The rest has to do with supply chain problems. Gasoline, food prices, restaurant prices— that’s because we have disruption globally right now. What’s occurring on Nantucket is occurring in every place in the country right now. We’re broken in America right now. This is going to take a while to fix. You think of the president asking companies to chip in to help fix the supply chain problem and then at the same time he’s thinking of increasing taxes—that’s crazy. Because we have to take that money and invest it in infrastructure at the corporate level to solve it, not the government level. Each company has to figure out their supply chain issues, so we’re in a really difficult time. I don’t think inflation is going to stop. But it is temporary. When we fix this over the next two years, you will start to see the pressure off Nantucket—but not on housing on Nantucket. That model is self-inflicted.

There’s a tremendous amount of talk now about income inequality and the fact that there’s a certain segment of the population that is somehow blocked out of the wealth-creating system. How would you draw the inner-city student or young person into entrepreneurship?
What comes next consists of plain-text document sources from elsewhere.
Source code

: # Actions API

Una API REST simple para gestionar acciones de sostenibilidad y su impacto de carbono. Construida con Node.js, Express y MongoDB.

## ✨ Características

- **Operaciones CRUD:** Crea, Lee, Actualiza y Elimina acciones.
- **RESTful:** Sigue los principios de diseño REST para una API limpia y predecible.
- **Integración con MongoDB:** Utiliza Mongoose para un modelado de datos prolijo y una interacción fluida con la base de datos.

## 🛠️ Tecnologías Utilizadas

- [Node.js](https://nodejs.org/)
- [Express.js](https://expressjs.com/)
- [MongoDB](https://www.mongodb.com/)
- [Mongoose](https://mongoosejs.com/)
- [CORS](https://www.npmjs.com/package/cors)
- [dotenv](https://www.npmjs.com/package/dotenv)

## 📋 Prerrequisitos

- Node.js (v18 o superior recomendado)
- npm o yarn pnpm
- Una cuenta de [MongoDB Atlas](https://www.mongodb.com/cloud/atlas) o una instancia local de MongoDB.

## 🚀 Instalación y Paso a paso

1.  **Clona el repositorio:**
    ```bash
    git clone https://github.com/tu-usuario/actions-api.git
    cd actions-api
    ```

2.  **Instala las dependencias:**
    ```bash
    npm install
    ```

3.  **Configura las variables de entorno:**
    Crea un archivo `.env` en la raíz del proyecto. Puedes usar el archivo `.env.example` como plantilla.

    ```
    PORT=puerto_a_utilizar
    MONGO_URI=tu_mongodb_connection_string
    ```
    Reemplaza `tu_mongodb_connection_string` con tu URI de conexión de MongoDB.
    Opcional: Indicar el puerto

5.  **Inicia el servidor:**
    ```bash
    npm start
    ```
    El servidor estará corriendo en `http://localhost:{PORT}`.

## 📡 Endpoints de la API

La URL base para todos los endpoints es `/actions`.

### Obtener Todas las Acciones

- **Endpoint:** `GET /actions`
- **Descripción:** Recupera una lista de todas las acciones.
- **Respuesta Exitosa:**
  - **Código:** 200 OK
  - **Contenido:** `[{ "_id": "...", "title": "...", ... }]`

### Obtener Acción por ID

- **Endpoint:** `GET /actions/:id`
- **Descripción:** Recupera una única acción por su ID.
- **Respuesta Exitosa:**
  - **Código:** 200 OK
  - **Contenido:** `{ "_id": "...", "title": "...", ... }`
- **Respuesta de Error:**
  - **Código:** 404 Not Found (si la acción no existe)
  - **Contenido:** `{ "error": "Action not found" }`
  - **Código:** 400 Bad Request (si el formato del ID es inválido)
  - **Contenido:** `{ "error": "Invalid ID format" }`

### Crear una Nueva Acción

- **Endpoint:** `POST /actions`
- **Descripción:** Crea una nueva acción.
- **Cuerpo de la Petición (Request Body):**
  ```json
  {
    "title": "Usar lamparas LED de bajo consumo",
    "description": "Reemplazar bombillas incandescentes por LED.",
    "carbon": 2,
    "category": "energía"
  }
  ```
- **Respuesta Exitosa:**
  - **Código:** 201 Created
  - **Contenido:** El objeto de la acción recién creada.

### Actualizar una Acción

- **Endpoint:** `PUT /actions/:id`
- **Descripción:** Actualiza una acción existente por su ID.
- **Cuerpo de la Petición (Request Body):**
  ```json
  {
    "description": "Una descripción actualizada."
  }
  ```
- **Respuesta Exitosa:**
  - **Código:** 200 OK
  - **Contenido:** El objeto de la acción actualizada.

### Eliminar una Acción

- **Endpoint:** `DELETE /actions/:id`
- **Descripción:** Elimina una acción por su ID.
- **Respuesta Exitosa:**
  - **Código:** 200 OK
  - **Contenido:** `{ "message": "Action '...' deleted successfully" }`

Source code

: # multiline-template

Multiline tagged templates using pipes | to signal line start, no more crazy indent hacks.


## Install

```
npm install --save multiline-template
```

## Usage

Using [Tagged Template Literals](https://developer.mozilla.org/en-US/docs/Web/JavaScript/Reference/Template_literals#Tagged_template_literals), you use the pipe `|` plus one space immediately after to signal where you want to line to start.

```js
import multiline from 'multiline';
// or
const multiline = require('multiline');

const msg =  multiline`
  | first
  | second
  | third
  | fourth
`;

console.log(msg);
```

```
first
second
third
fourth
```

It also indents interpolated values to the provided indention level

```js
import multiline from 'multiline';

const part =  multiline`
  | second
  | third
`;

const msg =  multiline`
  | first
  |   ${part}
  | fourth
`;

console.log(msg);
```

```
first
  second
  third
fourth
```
This inequality issue has been around a long time. It’s not new to this generation. If you look at successful American entrepreneurs, nobody has a monopoly on good ideas. You do not need a Harvard MBA to be successful. Many very successful people have not even graduated high school. Entrepreneurship is about street savviness. It’s about working twenty-five hours a day. It’s about myopic focus on your business and having a passion for it. It has nothing to do with education. It’s very helpful to go through the secondary educational process, but it doesn’t determine success in entrepreneurship in any way.

Politics are turning very progressive and success is often vilified. There are those who view somehow wealth creation as some type of evil. What would you say to politicians who feel that the wealth generators have too much wealth and don’t give back enough?

First of all, that’s not true. You just look at how much capital Bill Gates has given back, Warren Buffett, Bezos…Bezos’s wife, she’s now given away $8 billion in just the last thirty-six months. That’s just not factual. Most people believe in karma that are successful. My mother taught me that you have to be philanthropic. There comes a point where you don’t need any more money—why not give it back?

I’ve lived all over the world. My stepfather worked for the United Nations and I went from one country to another. I’ve lived in Cambodia. I’ve lived in Tunis. I’ve lived in Tunisia and Ethiopia. And I’ve met Haile Selassie and Pol Pot. I’ve lived everywhere. Show me a country that you’d rather live in than the United States of America? Show me one, for all of its faults, show me one.

Every system has its issues, but if you want to live in a society that’s progressive, democratic, at the cutting edge of health care and medicine and technology and supports family values and all of that. You want to go live in Russia? How about Cuba? You like Korea? Would you want to be in China? No. So, there is nothing better. So, let’s not try and fix something that isn’t broken.